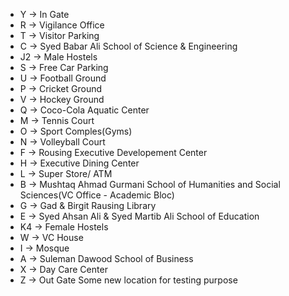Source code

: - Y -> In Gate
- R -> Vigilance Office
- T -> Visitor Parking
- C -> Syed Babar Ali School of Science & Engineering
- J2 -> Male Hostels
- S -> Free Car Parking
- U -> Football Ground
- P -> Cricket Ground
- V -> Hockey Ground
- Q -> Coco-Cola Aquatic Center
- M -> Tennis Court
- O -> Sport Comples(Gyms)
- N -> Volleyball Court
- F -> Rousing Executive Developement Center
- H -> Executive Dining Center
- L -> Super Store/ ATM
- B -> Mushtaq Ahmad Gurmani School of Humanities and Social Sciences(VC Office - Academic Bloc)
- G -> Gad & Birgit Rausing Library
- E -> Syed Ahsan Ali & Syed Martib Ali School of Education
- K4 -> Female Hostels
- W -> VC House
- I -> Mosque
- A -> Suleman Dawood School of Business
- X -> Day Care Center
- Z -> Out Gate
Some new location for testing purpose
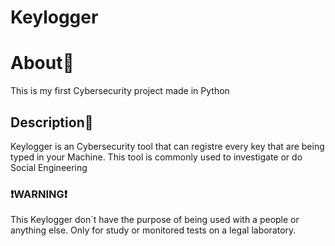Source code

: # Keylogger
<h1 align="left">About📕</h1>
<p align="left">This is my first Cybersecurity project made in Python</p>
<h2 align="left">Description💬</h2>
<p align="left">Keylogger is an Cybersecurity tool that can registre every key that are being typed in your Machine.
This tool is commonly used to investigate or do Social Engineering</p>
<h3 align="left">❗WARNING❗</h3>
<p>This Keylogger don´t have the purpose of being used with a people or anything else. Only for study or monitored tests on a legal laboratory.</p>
────────
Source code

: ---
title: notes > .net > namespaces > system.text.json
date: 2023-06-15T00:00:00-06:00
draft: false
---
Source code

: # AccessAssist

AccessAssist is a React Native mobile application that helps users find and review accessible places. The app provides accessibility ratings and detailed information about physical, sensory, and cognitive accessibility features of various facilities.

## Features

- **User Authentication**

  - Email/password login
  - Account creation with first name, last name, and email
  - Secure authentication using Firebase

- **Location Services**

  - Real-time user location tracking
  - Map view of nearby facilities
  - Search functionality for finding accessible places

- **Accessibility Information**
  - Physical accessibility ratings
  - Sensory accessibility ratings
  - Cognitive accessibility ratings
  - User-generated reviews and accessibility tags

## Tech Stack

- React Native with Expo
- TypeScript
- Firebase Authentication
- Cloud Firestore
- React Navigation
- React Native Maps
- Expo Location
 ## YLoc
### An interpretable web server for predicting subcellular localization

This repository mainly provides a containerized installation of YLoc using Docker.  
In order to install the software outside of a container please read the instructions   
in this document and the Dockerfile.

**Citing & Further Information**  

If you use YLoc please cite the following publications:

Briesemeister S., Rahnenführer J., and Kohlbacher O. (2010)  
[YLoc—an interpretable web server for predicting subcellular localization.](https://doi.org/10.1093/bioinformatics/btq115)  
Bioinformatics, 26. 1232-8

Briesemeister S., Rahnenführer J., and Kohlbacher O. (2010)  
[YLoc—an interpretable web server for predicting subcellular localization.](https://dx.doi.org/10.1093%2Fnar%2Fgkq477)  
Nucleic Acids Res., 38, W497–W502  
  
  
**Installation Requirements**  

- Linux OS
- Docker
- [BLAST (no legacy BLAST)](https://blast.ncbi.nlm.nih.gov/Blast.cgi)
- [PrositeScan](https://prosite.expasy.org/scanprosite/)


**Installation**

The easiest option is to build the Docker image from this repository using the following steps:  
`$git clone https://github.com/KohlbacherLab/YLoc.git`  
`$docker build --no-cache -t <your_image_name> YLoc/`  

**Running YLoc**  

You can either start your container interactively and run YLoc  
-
────────
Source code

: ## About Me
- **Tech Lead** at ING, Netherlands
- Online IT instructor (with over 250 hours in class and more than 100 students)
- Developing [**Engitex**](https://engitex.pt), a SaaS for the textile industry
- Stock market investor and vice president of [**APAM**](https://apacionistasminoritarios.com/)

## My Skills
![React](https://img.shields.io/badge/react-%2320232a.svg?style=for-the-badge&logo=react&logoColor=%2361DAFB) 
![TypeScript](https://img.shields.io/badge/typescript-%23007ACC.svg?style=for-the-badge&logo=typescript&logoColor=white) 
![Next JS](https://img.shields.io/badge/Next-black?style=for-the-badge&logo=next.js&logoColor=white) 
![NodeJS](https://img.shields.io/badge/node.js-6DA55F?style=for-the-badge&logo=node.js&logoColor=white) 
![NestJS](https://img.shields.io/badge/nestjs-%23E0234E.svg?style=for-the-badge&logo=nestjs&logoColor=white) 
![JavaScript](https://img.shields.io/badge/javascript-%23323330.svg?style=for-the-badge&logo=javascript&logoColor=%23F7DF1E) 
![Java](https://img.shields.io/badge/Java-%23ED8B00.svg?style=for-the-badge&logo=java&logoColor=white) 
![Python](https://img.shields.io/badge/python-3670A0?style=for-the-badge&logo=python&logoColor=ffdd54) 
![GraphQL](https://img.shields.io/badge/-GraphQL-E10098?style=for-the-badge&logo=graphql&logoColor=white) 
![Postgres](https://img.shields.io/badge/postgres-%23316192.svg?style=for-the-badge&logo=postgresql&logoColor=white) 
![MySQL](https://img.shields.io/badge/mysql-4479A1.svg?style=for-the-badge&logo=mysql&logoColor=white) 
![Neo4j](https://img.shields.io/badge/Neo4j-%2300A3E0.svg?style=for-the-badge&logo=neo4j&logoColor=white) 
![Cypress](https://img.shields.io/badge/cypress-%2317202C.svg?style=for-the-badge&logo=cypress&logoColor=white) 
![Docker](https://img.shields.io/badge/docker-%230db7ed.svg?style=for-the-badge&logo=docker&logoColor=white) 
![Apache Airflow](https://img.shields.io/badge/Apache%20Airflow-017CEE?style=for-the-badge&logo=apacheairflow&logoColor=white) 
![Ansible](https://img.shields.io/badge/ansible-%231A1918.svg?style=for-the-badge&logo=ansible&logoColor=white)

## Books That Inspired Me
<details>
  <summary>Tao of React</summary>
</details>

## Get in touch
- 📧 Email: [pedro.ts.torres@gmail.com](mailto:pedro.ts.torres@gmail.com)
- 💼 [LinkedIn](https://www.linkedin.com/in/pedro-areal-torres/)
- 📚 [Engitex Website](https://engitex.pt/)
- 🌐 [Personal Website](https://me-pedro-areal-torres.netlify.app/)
────────
ABOUT THIS EXERCISE — Which lines of the data include the word "React"? Copy each one.

WRITTEN ANSWER —
AccessAssist is a React Native mobile application that helps users find and review accessible places. The app provides accessibility ratings and detailed information about physical, sensory, and cognitive accessibility features of various facilities.
- React Native with Expo
- React Navigation
- React Native Maps
![React](https://img.shields.io/badge/react-%2320232a.svg?style=for-the-badge&logo=react&logoColor=%2361DAFB) 
  <summary>Tao of React</summary>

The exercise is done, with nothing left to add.